Alongside the new central agency, DHBs themselves would be slimmed down. This involves cutting the number of DHBs from 20 to between eight and 12 within five years of Health NZ's establishment. With the less fragmented system, more regional collaboration would also be required, the review says.

"DHBs replicate processes and analysis. ‘Doing it once’ and sharing knowledge would be much more cost-effective. The health and disability system needs to support DHBs to share their knowledge and expertise, and to collaborate with each other."

Regional entities - which would fall from four to two or three, in line with the reduction in DHBs - would collaborate with their constituent DHBs to create Regional Strategic Plans at least every five years.

DHB board members are not currently accountable for their contribution to and impact on the health system overall - only for the performance of the system within their district. The review recommends changing this to put the onus on DHBs for a more cohesive and collaborative approach.

The review also recommends ditching DHB elections in favour of Minister-appointed members.

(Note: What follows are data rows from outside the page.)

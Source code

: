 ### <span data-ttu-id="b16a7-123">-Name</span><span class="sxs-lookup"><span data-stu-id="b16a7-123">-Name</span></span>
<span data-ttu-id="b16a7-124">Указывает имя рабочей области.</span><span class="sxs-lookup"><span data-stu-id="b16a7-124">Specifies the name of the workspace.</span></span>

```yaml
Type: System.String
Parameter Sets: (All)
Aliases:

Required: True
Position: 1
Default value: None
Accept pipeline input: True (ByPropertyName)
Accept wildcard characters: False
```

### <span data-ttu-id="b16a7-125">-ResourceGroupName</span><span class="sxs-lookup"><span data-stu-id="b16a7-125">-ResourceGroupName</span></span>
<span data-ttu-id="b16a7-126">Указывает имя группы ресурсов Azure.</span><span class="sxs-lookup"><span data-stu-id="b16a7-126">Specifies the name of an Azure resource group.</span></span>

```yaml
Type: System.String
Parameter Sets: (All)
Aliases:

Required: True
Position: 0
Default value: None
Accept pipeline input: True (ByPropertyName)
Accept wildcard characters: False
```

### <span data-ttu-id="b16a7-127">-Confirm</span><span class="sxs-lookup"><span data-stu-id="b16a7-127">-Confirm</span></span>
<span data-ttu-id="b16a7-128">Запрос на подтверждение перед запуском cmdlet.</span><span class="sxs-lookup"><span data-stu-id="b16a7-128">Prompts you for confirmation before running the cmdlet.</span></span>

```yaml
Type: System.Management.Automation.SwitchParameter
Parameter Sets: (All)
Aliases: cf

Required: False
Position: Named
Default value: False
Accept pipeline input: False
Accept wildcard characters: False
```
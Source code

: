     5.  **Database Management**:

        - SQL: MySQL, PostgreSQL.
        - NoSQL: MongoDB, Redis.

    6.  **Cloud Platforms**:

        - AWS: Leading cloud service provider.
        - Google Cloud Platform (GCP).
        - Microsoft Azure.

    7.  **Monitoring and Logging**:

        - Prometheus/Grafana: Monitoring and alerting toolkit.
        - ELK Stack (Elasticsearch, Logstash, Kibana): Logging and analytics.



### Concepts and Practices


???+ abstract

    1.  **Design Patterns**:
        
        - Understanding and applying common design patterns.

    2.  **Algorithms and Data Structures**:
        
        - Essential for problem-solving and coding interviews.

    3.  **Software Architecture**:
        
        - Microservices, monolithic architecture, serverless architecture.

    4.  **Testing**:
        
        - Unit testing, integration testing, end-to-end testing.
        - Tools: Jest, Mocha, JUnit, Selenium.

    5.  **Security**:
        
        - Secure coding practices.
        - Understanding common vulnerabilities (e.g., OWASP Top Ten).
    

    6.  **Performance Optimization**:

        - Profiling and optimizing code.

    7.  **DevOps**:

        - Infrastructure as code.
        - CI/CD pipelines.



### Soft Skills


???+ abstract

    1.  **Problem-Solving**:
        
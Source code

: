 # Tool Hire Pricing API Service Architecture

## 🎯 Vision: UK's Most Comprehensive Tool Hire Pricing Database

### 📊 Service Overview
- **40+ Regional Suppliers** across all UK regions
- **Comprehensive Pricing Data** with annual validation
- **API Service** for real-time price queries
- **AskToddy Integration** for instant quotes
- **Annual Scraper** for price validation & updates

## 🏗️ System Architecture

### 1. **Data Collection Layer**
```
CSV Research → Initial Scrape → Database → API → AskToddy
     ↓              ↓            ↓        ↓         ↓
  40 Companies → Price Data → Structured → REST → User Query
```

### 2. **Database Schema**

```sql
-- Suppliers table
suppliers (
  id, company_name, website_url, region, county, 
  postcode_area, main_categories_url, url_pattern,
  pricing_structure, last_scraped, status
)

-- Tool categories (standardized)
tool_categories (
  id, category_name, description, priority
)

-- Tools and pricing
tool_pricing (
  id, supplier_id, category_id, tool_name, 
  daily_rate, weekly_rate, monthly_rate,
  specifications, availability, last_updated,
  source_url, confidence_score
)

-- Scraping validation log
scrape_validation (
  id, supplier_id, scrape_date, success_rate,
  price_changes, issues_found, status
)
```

"DHB elections are not the best way to ensure boards have the capability to effectively govern. A competency-based approach to identify and recruit board members should be introduced with robust processes to support the Minister appoint board members," the review says.

Māori health overhaul

The review also pays special attention to Māori experiences of the health system and how to improve them.

The chief recommendation for this is the creation of a Māori Health Authority, which would "not only be the principal advisor on all hauora Māori issues, but also [...] lead the development of a strengthened Māori workforce and the growth of a wider range of kaupapa Māori services around the country".

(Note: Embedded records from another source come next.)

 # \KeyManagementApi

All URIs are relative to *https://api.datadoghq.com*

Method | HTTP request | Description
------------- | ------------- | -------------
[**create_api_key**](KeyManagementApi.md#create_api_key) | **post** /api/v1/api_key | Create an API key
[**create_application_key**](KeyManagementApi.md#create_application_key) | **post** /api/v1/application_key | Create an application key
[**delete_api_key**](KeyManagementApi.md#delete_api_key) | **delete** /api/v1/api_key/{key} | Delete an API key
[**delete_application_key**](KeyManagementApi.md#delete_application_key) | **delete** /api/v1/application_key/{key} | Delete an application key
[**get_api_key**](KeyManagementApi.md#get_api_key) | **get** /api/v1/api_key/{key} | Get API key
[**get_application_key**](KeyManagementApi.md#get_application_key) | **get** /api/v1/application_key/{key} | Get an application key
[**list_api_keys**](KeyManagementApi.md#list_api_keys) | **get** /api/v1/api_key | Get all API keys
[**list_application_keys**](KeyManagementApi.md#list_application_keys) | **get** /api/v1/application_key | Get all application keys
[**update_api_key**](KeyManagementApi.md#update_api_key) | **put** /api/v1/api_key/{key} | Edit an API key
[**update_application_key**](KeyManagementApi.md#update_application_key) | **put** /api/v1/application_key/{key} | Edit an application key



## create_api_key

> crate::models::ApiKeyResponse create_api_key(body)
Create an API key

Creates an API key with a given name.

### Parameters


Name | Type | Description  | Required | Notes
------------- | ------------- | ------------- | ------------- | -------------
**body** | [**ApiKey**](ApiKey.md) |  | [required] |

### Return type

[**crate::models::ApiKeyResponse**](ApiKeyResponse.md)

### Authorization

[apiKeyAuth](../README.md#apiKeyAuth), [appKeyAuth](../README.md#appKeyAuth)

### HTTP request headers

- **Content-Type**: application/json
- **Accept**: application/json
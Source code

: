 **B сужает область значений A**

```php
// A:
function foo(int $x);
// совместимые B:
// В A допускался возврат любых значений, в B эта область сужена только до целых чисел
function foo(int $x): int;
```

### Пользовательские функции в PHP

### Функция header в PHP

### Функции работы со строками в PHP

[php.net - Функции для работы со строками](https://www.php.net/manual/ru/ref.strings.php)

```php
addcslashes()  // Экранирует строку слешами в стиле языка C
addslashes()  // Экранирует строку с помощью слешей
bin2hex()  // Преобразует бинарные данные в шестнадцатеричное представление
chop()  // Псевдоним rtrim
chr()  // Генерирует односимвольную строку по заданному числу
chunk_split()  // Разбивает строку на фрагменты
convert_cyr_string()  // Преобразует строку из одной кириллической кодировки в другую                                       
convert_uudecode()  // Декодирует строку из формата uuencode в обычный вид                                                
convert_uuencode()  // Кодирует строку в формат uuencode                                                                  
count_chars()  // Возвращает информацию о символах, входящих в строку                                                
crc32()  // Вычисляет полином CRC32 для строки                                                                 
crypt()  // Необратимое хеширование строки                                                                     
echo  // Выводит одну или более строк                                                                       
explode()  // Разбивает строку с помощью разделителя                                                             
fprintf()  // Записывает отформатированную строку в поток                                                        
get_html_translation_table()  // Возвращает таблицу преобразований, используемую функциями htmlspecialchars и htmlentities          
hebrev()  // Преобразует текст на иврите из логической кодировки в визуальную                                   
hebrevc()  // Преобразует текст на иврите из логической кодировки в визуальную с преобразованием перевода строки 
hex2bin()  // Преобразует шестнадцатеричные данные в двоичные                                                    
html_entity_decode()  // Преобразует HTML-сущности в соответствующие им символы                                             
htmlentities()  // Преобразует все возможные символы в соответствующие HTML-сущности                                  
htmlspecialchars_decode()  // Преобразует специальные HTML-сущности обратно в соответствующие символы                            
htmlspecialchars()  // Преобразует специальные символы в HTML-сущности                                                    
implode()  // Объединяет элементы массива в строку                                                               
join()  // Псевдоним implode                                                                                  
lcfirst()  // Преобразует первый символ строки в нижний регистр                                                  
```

This would involve advising the Health Minister on Māori health policy; monitoring the performance of the health sector for Māori; collaborating with Health NZ on Māori health initiatives; and investing in greater recruitment of Māori into the health workforce. It would also take on the functions of the Māori Health Directorate which currently sits inside the Ministry of Health.

The review declines to specify whether the Māori Health Authority would have direct control over the operation of health services for Māori, as members of the expert panel couldn't agree on the issue.

"There was no consensus on the extent to which the Māori Health Authority should control the funding and commissioning of services for Māori," it states, one of just a handful of discordant notes in an otherwise harmonious series of recommendations.

Alongside the creation of the health authority, the review recommends an update of provisions relating to the Te Tiriti o Waitangi/Treaty of Waitangi in health-related legislation. As it stands, the legislation does not explicitly mandate that te Tiriti principles be applied throughout the entire health system.

DHBs would also be specifically mandated to improve "equity of Māori health outcomes". All Tier 1 service plans would need to incorporate consideration for kaupapa Māori services and the funding formulas for most services would take into account the Māori population "to better reflect unmet needs".

The Māori Health Authority would also oversee a second major plank of the Māori health reforms - the embedding of mātauranga Māori services within the health sector.

"The Review supports mātauranga Māori being embedded in the health and disability system and that it should recognise the holistic approach to mātauranga Māori towards health and wellness as being more than just a cultural option; it should be an integral part of the system."

This means enhanced funding for the provision of mātauranga Māori and that tikanga Māori applied as a norm in health services and settings for Māori patients, whānau and communities. Such development would be governed by the health authority but also take a bottom-up approach for Tier 1 services, so that specific iwi and hapu could ensure their local system meets their own specific tikanga needs.

Māori-led and -owned health services would also need greater investment in the new system, the review recommends.